No, not this time.
In a phone call in July with Ukrainian President Volodymyr Zelenskiy, Trump is said to have asked for help investigating former vice president Biden and his son Hunter.
Ukraine has long been plagued by corruption, and Hunter served on the board of a Ukrainian gas company at the same time his father was leading the Obama administration’s diplomatic dealings with Kiev.
Trump appears to have believed he could implicate Hunter, and his father by association, in some of this corruption.
Adding to the potential seriousness of the allegations, in the days before the call, Trump ordered advisers to freeze $400 million in military aid to Ukraine.
The timing of Trump’s decision to block the aid has raised suspicions that the president of the United States could have been using the millions of dollars as leverage, in order to convince a foreign power to dig up dirt on a political rival.
Trump has admitted discussing the Bidens in the July phone call but has denied pressuring Zelenskiy.
The story blew into the open last week when news reports revealed that a whistleblower inside the US intelligence community was so alarmed by Trump’s actions that they went outside regular channels and reported it directly to the intelligence community’s inspector general, Michael Atkinson.
Trump announced on Twitter on Tuesday that he would release a transcript of his telephone call with Zelenskiy.

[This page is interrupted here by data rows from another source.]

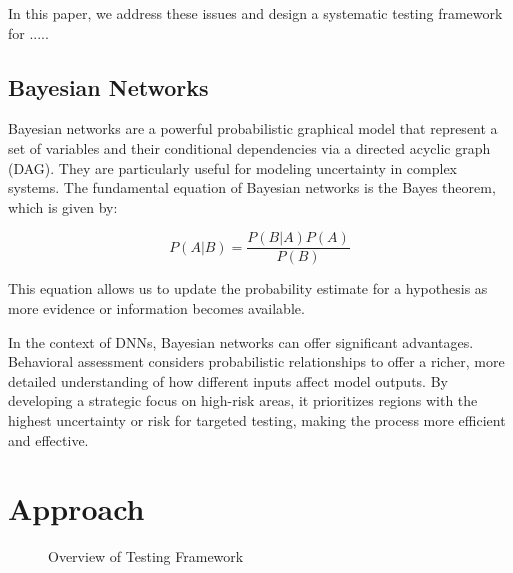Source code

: \documentclass[10pt, conference, a4paper, final]{IEEEtran}
\begin{document}
In this paper, we address these issues and design a systematic testing framework for .....

\subsection{Bayesian Networks}


Bayesian networks are a powerful probabilistic graphical model that represent a set of variables and their conditional dependencies via a directed acyclic graph (DAG). They are particularly useful for modeling uncertainty in complex systems. The fundamental equation of Bayesian networks is the Bayes theorem, which is given by:

\begin{equation}
P(A|B) = \frac{P(B|A)P(A)}{P(B)}
\end{equation}

This equation allows us to update the probability estimate for a hypothesis as more evidence or information becomes available.

In the context of DNNs, Bayesian networks can offer significant advantages. Behavioral assessment considers probabilistic relationships to offer a richer, more detailed understanding of how different inputs affect model outputs. By developing a strategic focus on high-risk areas, it prioritizes regions with the highest uncertainty or risk for targeted testing, making the process more efficient and effective. 



\section{Approach}
\begin{figure}{}
    \centering

    \caption{Overview of Testing Framework}
    \label{fig:framework}
\end{figure}
\end{document}
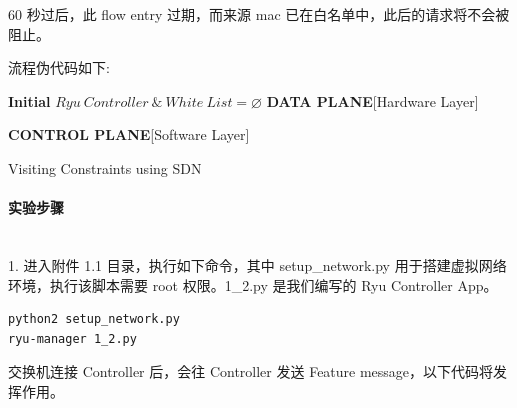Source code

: \documentclass[format=draft,language=chinese,category=SDN]{hustreport}
\newcommand{\myparagraph}[1]{\paragraph{#1}\mbox{}\\}
\begin{document}
60 秒过后，此 flow entry 过期，而来源 mac 已在白名单中，此后的请求将不会被阻止。

流程伪代码如下:

\begin{algorithm}[H]
	\SetAlgoLined
	\textbf{Initial}  $Ryu~Controller~\&~White~List = \varnothing$ \;\label{alg_line:Q1_2DataPlane}
	\textbf{DATA PLANE}[Hardware Layer]\;

	\textbf{CONTROL PLANE}[Software Layer]\;
	\caption{Visiting Constraints using SDN}\label{alg:Q1_2}
\end{algorithm}

\myparagraph{实验步骤}
1. 进入附件 1.1 目录，执行如下命令，其中 setup\_network.py 用于搭建虚拟网络环境，执行该脚本需要 root 权限。1\_2.py 是我们编写的 Ryu Controller App。

\begin{lstlisting}
python2 setup_network.py
ryu-manager 1_2.py
\end{lstlisting}

交换机连接 Controller 后，会往 Controller 发送 Feature message，以下代码将发挥作用。
\end{document}
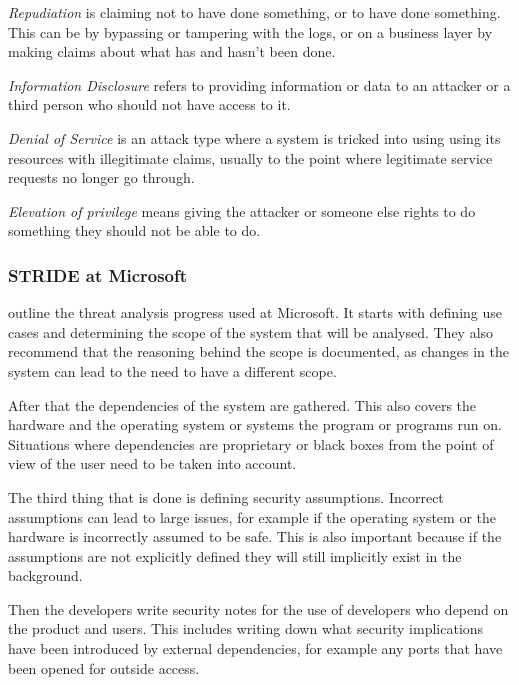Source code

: \emph{Repudiation} is claiming not to have done something, or to have done something.
This can be by bypassing or tampering with the logs, or on a business layer by making claims about what has and hasn't been done.

\emph{Information Disclosure} refers to providing information or data to an attacker or a third person who should not have access to it.

\emph{Denial of Service} is an attack type where a system is tricked into using using its resources with illegitimate claims, usually to the point where legitimate service requests no longer go through.

\emph{Elevation of privilege} means giving the attacker or someone else rights to do something they should not be able to do.


\subsubsection{STRIDE at Microsoft}

\citet{microsoft_security_lifecycle} outline the threat analysis progress used at Microsoft.
It starts with defining use cases and determining the scope of the system that will be analysed. 
They also recommend that the reasoning behind the scope is documented, as changes in the system can lead to the need to have a different scope.


After that the dependencies of the system are gathered. \cite{microsoft_security_lifecycle}
This also covers the hardware and the operating system or systems the program or programs run on.
Situations where dependencies are proprietary or black boxes from the point of view of the user need to be taken into account.

The third thing that is done is defining security assumptions. \cite{microsoft_security_lifecycle}
Incorrect assumptions can lead to large issues, for example if the operating system or the hardware is incorrectly assumed to be safe.
This is also important because if the assumptions are not explicitly defined they will still implicitly exist in the background.

Then the developers write security notes for the use of developers who depend on the product and users. \cite{microsoft_security_lifecycle}
This includes writing down what security implications have been introduced by external dependencies, for example any ports that have been opened for outside access.


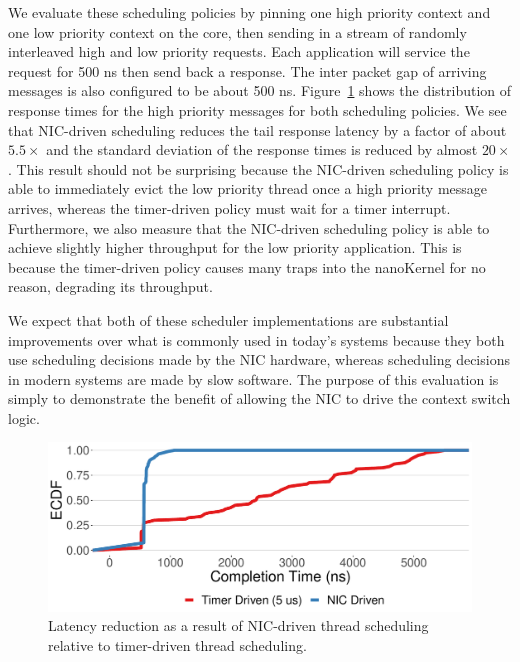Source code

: We evaluate these scheduling policies by pinning one high priority context and one low priority context on the core, then sending in a stream of randomly interleaved high and low priority requests.
Each application will service the request for 500 ns then send back a response.
The inter packet gap of arriving messages is also configured to be about 500 ns.
Figure~\ref{fig:scheduling-latency} shows the distribution of response times for the high priority messages for both scheduling policies.
We see that NIC-driven scheduling reduces the tail response latency by a factor of about $5.5\times$ and the standard deviation of the response times is reduced by almost $20\times$.
This result should not be surprising because the NIC-driven scheduling policy is able to immediately evict the low priority thread once a high priority message arrives, whereas the timer-driven policy must wait for a timer interrupt.
Furthermore, we also measure that the NIC-driven scheduling policy is able to achieve slightly higher throughput for the low priority application.
This is because the timer-driven policy causes many traps into the nanoKernel for no reason, degrading its throughput.

We expect that both of these scheduler implementations are substantial improvements over what is commonly used in today's systems because they both use scheduling decisions made by the NIC hardware, whereas scheduling decisions in modern systems are made by slow software.
The purpose of this evaluation is simply to demonstrate the benefit of allowing the NIC to drive the context switch logic.

\begin{figure}
  \includegraphics[width=\linewidth]{./figures/scheduling-comptimes}
  \caption{Latency reduction as a result of NIC-driven thread scheduling relative to timer-driven thread scheduling.}
  \label{fig:scheduling-latency}
\end{figure}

He said the call was “totally appropriate”. On Wednesday, the White House released a summary of the call – but not a copy of the whistleblower complaint that set the ordeal in motion.
The summary shows Trump repeatedly prodded Ukraine’s new leader to work with Rudy Giuliani and the US attorney general to investigate Democratic political rival Joe Biden.
“There’s a lot of talk about Biden’s son, that Biden stopped the prosecution and a lot of people want to find out about that,” Trump told Zelenskiy.
The topic of Biden only came up during the call after Zelenskiy said his country was “ready to buy more Javelins [portable anti-tank missiles] from the United· States for defence purposes”.